Colon-26 cancer-induced skeletal muscle wasting is IKKbeta/IkappaBalpha-dependent and NF-kappaB-Independent

Date
2014
DOI
Authors
Cornwell, Evangeline Wang
Version
OA Version
Citation
Abstract
Existing data suggest that NF-kappaB signaling is a key regulator of cancer-induced skeletal muscle wasting. However, identification of the components of this signaling pathway and of the NF-kappaB transcription factors that regulate wasting is far from complete. In muscles of C26 tumor-bearing mice, overexpression of dominant-negative (d.n.) IKKbeta and the IkappaBalpha-super repressor blocked wasting by 69% and 41%, respectively. In contrast, overexpression of d.n. IKKalpha or d.n. NIK did not block C26-induced muscle wasting. Surprisingly, overexpression of d.n. RelA (p65) or d.n. c-Rel did not significantly affect muscle wasting.

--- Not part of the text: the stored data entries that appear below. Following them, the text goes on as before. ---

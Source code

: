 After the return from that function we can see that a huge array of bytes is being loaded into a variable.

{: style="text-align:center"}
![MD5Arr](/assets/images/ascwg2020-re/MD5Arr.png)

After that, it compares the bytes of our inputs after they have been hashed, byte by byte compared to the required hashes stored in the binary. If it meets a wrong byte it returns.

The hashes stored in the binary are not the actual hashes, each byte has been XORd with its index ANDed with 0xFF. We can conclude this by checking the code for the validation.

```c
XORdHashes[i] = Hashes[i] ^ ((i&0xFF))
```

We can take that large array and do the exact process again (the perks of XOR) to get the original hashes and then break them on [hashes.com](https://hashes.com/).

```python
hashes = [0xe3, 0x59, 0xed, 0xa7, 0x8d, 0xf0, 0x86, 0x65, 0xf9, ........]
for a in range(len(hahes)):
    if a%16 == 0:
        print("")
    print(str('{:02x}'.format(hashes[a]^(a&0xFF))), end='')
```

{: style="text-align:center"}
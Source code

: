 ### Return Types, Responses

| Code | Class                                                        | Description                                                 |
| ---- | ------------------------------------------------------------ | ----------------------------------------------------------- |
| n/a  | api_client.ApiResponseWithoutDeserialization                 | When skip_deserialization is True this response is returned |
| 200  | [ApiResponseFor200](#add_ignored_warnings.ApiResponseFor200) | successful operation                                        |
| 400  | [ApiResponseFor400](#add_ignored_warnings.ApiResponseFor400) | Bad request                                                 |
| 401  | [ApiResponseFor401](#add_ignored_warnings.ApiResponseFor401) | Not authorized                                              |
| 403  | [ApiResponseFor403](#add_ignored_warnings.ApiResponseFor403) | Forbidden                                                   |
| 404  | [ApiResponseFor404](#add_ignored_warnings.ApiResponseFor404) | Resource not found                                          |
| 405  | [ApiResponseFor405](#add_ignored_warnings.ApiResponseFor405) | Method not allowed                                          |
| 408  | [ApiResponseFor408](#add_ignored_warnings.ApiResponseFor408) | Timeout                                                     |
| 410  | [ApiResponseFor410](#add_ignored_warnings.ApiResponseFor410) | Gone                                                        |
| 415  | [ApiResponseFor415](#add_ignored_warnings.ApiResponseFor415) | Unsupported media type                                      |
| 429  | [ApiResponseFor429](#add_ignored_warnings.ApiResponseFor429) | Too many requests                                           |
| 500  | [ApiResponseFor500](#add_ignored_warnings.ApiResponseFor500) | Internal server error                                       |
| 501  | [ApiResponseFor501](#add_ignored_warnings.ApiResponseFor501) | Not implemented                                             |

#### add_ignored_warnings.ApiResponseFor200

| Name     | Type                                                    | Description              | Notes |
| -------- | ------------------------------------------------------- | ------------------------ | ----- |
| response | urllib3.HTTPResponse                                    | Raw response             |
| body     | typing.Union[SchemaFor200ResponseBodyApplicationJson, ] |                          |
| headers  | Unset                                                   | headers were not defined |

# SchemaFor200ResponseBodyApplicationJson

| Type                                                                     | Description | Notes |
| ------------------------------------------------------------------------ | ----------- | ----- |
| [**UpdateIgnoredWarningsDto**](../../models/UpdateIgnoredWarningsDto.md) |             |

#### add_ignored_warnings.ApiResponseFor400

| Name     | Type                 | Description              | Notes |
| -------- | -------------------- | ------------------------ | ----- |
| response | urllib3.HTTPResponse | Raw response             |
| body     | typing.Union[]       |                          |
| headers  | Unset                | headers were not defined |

Genome-wide mRNA expression arrays showed upregulation of many genes previously implicated in muscle atrophy. To test if these upregulated genes were direct targets of NF-kappaB transcription factors, we compared genome-wide p65 binding to DNA in control and cachectic muscle using chromatin immunoprecipitation-sequencing (ChiP-seq). Bioinformatic analysis of ChiP-sequencing data from control and C26 muscles did not show p65 binding peaks in the upregulated genes as reflected by the expression arrays. The p65 ChiP-seq data are consistent with our finding of no significant change in protein binding to an NF-kappaB oligonucleotide in an electrophoretic mobility shift assay (EMSA), no activation of an NF-kappaB-dependent reporter, and no effect of d.n. p65 overexpression in muscles of tumor-bearing mice. Taken together, these data support the idea that although inhibition of IkappaBalpha, and particularly IKKbeta, blocks cancer-induced muscle wasting, the alternative NF-kappaB signaling pathway is not required. In addition, the downstream NF-kappaB transcription factors are not involved in gene regulation during atrophy. These data are consistent with the growing body of literature showing that there are NF-kappaB-independent activities of IKKbeta and IkappaBalpha that regulate physiological processes.